Segment Start: Records for this exercise

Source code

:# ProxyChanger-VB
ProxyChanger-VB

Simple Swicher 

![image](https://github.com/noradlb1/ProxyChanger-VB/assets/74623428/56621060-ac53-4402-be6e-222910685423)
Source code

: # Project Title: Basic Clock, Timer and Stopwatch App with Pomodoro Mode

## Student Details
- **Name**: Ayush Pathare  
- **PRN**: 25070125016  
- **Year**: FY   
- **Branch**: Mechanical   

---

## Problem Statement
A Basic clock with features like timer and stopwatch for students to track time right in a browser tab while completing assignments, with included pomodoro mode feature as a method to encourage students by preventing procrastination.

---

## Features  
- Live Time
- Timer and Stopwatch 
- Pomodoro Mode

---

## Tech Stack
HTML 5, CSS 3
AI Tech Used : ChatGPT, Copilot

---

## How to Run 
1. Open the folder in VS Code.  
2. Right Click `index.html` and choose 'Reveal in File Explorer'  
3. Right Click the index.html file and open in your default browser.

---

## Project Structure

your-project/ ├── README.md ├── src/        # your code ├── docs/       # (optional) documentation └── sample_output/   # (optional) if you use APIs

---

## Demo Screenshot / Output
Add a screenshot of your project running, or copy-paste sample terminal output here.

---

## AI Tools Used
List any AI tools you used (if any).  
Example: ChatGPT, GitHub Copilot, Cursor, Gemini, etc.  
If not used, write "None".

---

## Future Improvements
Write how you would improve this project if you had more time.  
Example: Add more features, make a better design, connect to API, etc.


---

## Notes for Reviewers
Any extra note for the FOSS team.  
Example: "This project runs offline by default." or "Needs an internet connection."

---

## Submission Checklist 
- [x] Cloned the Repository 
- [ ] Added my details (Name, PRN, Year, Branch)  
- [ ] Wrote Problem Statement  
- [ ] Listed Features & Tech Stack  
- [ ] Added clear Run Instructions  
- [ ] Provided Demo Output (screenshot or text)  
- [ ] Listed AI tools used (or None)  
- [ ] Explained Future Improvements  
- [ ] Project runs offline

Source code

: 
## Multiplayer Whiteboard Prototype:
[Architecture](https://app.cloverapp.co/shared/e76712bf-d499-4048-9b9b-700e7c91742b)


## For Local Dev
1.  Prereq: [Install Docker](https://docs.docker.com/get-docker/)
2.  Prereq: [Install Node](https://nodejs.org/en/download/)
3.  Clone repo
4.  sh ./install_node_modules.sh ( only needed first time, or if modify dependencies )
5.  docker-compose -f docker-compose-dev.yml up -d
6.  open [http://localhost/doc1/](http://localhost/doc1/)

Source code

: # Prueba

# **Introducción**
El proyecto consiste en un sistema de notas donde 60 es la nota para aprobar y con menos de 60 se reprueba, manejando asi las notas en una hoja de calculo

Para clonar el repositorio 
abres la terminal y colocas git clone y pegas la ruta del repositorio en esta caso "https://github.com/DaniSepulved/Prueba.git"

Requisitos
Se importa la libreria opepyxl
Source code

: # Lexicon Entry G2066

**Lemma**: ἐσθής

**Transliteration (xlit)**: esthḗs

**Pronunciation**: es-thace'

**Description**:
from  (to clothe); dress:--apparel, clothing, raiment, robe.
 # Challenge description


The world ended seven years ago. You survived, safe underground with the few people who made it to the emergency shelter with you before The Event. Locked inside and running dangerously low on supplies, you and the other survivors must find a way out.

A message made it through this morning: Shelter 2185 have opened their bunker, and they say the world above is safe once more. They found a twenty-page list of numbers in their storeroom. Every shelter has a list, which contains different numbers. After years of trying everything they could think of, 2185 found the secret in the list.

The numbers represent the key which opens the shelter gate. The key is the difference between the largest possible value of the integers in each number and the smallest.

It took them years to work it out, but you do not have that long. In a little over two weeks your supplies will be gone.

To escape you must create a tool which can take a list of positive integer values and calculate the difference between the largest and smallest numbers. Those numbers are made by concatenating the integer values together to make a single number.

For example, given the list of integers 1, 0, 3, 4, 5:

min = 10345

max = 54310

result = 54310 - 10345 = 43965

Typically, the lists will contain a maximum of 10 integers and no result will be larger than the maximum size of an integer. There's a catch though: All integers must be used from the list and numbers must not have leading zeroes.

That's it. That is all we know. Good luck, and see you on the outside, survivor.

Segment End: Records for this exercise
Segment Start: Records for this exercise

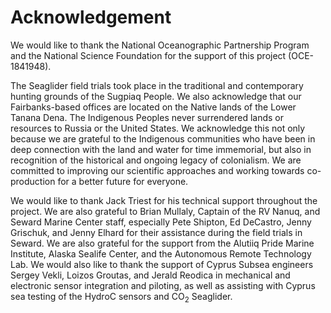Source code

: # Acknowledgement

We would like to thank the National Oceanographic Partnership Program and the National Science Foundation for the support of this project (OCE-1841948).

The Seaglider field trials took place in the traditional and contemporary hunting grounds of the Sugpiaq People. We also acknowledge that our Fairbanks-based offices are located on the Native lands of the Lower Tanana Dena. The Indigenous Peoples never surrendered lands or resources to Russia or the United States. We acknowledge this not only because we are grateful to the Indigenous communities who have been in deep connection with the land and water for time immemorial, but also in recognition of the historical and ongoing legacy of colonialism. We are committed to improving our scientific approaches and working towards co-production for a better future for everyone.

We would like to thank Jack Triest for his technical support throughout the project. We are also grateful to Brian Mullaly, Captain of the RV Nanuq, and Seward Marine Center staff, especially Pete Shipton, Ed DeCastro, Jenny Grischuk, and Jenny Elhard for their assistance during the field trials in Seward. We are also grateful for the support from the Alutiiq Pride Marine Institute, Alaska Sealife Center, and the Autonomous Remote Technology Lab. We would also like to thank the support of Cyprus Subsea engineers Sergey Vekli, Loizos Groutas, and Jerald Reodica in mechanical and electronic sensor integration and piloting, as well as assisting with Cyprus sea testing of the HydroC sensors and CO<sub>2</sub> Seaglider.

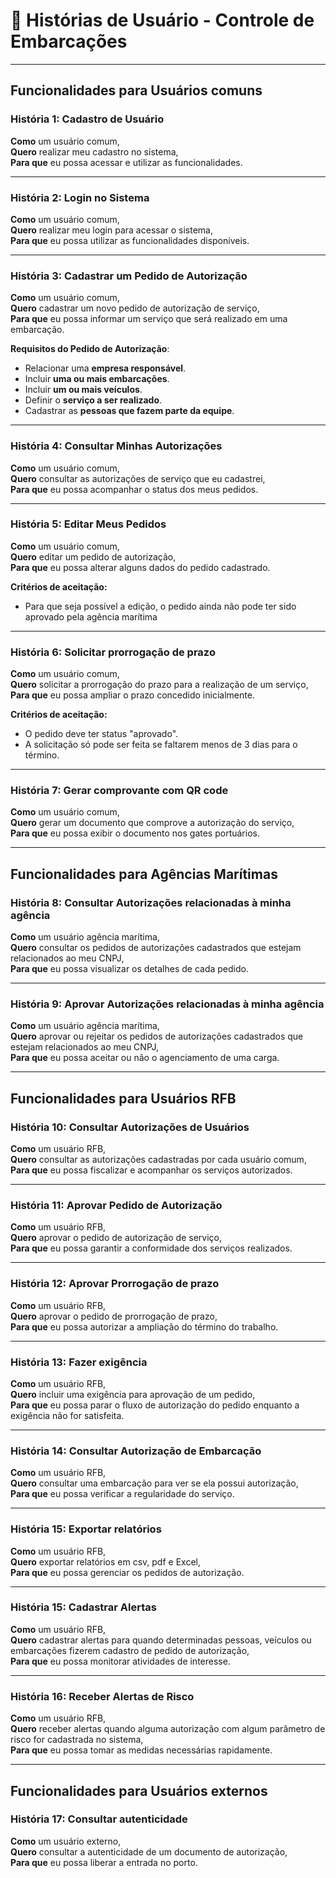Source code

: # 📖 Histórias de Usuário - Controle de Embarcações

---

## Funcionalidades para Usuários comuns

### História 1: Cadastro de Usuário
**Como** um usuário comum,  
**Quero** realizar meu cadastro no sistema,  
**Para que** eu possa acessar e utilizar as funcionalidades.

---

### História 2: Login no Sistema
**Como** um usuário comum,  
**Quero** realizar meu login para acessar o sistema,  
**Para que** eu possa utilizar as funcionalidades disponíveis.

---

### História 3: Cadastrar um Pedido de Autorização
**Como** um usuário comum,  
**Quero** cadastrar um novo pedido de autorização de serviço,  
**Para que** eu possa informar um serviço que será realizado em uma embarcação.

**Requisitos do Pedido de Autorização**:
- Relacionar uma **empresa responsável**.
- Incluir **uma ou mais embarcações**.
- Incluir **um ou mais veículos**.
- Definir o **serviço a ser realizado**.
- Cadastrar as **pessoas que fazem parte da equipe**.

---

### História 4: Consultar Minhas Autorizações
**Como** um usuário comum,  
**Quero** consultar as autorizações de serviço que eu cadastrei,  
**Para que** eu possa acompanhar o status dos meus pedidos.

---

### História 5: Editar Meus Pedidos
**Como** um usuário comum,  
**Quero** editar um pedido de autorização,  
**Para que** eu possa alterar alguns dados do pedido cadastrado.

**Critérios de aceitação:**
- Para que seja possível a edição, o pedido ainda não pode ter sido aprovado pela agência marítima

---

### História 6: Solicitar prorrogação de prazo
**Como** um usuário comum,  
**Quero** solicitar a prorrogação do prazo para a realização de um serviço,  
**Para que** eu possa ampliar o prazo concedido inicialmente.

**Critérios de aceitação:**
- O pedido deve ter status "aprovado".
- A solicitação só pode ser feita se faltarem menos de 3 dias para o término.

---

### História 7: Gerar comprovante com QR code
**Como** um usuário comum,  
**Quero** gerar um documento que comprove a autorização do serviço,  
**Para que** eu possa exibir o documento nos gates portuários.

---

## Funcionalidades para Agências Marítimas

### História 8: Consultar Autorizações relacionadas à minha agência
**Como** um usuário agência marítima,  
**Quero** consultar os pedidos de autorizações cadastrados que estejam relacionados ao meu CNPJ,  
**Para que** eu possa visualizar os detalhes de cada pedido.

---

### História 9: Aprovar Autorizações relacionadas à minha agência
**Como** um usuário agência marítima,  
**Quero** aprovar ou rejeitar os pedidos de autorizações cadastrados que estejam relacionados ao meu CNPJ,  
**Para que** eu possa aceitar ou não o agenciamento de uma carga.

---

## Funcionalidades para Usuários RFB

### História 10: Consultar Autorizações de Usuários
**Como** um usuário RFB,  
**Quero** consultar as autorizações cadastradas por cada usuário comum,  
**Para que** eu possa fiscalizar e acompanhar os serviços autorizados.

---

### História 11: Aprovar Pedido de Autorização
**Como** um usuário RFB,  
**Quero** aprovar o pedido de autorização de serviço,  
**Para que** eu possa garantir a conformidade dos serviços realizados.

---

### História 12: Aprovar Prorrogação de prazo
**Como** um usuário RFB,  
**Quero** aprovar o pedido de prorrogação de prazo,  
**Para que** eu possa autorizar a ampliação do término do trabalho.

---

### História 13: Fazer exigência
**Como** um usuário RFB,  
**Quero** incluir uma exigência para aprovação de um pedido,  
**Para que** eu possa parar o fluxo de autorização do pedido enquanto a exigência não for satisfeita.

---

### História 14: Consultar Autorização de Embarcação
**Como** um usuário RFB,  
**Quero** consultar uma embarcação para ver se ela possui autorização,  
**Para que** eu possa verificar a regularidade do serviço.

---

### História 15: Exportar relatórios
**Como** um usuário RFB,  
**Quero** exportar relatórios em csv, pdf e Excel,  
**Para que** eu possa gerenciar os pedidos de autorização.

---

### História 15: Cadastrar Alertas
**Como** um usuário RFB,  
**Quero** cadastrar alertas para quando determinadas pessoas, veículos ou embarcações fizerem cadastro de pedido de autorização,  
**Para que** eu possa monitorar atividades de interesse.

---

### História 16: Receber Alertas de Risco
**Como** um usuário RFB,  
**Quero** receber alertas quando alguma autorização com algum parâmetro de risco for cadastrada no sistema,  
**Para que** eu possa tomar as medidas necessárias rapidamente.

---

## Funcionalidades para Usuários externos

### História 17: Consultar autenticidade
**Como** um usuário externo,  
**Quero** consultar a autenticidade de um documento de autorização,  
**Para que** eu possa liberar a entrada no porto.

Segment End: Records for this exercise

## What this task involves
From the entries above, return exactly the line containing "utilizar as funcionalidades.", the line containing "- Definir o **serviço a ser realizado**.", and all lines between, and nothing else.

## Response below
**Para que** eu possa acessar e utilizar as funcionalidades.

---

### História 2: Login no Sistema
**Como** um usuário comum,  
**Quero** realizar meu login para acessar o sistema,  
**Para que** eu possa utilizar as funcionalidades disponíveis.

---

### História 3: Cadastrar um Pedido de Autorização
**Como** um usuário comum,  
**Quero** cadastrar um novo pedido de autorização de serviço,  
**Para que** eu possa informar um serviço que será realizado em uma embarcação.

**Requisitos do Pedido de Autorização**:
- Relacionar uma **empresa responsável**.
- Incluir **uma ou mais embarcações**.
- Incluir **um ou mais veículos**.
- Definir o **serviço a ser realizado**.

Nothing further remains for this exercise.